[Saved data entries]
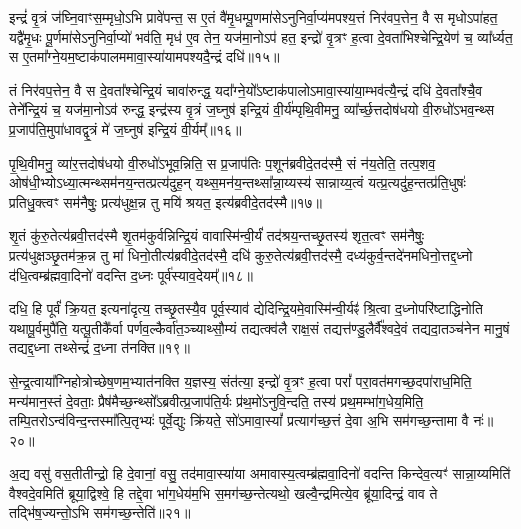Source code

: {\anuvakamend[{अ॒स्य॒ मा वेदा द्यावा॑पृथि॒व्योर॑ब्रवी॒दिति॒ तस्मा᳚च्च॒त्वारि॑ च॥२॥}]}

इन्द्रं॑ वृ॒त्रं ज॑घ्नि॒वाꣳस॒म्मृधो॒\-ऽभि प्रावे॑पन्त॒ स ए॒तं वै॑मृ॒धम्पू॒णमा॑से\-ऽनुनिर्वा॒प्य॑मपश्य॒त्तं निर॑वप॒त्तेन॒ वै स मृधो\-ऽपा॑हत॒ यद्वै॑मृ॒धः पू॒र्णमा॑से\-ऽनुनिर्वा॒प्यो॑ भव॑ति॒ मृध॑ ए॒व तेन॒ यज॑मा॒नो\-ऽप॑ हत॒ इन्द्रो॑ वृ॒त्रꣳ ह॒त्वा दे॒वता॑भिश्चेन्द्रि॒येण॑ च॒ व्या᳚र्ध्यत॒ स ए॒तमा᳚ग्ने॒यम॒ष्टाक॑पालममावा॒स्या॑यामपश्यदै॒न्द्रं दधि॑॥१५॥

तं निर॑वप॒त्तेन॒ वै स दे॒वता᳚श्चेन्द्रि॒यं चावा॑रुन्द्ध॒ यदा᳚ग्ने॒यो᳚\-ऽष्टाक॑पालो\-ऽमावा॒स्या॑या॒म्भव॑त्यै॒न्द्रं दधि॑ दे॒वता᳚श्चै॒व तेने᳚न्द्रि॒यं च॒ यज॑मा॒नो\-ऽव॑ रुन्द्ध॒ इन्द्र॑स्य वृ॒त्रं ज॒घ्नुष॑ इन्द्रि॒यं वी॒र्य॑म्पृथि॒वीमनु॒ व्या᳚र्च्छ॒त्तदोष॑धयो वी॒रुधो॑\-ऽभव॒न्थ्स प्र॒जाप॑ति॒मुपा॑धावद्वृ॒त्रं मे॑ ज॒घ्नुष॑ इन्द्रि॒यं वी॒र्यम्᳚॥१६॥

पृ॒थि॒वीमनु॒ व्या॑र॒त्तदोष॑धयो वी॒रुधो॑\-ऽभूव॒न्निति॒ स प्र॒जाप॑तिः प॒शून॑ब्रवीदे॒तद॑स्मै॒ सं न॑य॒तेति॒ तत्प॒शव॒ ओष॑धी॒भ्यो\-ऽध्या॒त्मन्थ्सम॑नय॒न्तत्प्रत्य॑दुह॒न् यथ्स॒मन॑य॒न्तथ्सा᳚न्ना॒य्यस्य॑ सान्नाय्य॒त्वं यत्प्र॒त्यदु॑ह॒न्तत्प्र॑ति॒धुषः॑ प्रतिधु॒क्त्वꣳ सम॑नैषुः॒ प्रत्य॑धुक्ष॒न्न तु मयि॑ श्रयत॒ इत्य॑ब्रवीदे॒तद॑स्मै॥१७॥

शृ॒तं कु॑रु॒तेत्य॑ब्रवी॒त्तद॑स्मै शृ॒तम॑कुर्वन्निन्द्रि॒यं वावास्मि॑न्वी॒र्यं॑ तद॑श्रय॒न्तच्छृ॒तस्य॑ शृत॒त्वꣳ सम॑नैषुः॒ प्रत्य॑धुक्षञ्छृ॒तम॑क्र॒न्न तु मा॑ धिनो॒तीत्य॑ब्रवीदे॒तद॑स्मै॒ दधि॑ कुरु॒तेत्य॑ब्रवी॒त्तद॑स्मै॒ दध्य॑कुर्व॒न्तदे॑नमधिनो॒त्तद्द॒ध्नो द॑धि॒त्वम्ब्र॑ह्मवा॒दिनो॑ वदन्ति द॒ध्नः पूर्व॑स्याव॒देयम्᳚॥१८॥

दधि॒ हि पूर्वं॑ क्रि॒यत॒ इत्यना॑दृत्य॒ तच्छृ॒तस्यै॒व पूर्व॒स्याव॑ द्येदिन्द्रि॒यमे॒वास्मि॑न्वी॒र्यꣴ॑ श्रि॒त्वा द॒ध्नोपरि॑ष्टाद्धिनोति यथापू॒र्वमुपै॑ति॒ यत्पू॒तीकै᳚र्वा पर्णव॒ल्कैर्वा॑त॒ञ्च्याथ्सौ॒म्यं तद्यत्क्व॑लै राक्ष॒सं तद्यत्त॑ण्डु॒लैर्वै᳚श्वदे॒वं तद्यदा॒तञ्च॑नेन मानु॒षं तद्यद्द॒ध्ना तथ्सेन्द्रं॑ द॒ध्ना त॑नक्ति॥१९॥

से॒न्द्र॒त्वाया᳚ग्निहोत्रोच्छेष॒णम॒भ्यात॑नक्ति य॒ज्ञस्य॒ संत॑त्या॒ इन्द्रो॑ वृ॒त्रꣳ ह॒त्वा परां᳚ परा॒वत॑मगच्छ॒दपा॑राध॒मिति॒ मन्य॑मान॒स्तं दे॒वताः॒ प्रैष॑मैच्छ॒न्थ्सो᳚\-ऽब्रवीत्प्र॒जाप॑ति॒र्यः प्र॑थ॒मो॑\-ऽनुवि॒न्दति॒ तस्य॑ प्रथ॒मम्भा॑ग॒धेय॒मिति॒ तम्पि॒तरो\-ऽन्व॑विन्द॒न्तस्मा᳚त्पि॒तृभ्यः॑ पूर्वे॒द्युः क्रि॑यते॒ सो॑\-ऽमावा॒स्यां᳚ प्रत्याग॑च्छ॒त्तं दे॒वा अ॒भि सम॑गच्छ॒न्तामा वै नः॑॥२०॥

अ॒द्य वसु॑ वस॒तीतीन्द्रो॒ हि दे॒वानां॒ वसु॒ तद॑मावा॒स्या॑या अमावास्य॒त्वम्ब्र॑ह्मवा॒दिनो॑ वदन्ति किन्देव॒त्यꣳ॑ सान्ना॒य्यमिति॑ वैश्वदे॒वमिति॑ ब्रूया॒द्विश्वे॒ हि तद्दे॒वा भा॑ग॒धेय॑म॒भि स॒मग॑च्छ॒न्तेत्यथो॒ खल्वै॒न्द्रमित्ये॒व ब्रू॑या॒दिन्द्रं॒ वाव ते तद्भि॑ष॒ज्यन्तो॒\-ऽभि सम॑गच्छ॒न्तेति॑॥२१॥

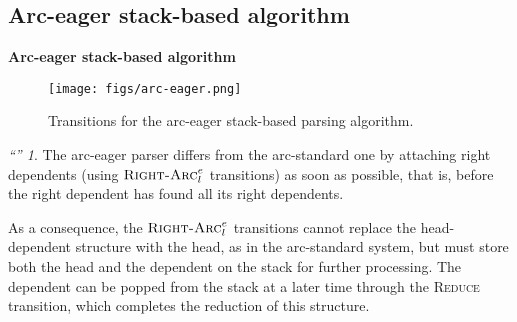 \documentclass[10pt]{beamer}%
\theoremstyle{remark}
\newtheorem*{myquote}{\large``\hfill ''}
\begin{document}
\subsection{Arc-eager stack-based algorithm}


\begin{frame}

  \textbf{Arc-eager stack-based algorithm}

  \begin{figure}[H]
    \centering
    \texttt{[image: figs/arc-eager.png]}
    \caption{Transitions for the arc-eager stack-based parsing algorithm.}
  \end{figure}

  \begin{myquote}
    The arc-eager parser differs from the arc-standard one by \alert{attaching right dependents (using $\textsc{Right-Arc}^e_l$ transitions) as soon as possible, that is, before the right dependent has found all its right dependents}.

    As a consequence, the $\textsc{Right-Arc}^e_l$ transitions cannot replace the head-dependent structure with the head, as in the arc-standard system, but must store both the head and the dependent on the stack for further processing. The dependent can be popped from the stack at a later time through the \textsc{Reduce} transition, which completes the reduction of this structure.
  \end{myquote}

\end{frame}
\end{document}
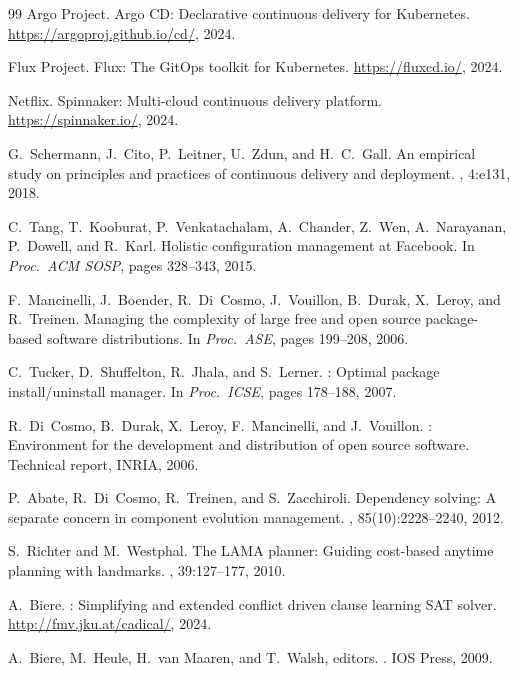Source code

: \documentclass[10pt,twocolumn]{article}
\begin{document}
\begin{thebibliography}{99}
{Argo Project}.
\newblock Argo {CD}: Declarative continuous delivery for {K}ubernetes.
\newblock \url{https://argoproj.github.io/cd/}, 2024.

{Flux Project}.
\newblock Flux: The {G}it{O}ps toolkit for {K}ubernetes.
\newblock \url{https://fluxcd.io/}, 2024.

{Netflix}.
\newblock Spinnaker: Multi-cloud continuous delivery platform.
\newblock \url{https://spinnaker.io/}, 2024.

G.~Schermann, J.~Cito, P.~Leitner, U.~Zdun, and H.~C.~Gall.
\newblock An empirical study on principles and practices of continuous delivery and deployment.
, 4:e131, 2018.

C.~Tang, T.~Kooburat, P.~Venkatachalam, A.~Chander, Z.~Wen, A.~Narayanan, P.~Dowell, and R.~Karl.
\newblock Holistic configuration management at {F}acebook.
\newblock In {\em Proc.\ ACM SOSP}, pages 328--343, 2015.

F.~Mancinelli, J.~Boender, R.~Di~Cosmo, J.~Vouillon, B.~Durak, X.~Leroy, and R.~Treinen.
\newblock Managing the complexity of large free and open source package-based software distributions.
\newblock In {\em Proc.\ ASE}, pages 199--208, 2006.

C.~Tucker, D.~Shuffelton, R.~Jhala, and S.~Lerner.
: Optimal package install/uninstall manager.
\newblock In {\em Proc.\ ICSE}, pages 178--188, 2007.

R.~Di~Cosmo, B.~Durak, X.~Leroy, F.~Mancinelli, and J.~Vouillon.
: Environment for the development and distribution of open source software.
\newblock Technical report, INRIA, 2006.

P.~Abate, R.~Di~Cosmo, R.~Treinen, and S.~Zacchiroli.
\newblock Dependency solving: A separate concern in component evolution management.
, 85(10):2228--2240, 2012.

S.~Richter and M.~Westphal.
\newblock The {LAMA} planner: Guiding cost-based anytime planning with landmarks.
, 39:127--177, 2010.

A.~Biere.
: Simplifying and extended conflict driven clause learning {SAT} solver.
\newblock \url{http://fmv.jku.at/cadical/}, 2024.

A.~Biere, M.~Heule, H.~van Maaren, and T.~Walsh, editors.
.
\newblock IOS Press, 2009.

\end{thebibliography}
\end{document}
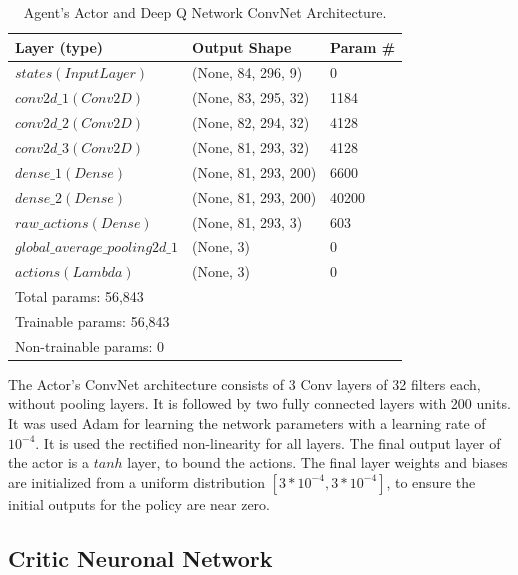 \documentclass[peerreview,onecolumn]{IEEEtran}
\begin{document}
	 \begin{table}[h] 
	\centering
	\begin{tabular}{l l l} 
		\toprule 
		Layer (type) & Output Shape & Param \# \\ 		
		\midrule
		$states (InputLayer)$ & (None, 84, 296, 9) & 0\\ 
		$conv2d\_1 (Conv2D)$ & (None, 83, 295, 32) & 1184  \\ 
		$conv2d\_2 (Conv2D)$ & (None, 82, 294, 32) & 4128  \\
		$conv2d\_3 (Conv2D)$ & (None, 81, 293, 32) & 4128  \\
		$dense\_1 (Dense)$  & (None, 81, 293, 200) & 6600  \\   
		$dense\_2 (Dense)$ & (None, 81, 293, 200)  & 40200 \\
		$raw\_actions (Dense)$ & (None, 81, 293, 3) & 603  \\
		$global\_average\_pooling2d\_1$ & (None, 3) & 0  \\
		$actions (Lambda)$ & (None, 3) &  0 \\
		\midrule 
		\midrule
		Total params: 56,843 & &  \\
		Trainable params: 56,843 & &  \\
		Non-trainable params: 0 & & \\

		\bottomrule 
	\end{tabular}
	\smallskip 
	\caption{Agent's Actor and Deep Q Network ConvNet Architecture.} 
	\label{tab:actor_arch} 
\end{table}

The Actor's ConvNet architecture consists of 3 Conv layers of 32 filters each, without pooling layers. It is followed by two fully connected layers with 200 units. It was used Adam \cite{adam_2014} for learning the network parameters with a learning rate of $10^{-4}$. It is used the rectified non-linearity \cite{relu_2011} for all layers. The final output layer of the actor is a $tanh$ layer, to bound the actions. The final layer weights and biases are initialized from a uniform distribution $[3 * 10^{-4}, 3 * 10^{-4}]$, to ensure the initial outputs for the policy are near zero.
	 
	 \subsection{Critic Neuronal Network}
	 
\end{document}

_ACTIVITY_
An exact copy of the lines above, from the one containing "Layer (type) &" down to the one containing "81, 293, 3)" and including both, is the whole answer; retype it and nothing else.

_RESULT_
		Layer (type) & Output Shape & Param \# \\ 		
		\midrule
		$states (InputLayer)$ & (None, 84, 296, 9) & 0\\ 
		$conv2d\_1 (Conv2D)$ & (None, 83, 295, 32) & 1184  \\ 
		$conv2d\_2 (Conv2D)$ & (None, 82, 294, 32) & 4128  \\
		$conv2d\_3 (Conv2D)$ & (None, 81, 293, 32) & 4128  \\
		$dense\_1 (Dense)$  & (None, 81, 293, 200) & 6600  \\   
		$dense\_2 (Dense)$ & (None, 81, 293, 200)  & 40200 \\
		$raw\_actions (Dense)$ & (None, 81, 293, 3) & 603  \\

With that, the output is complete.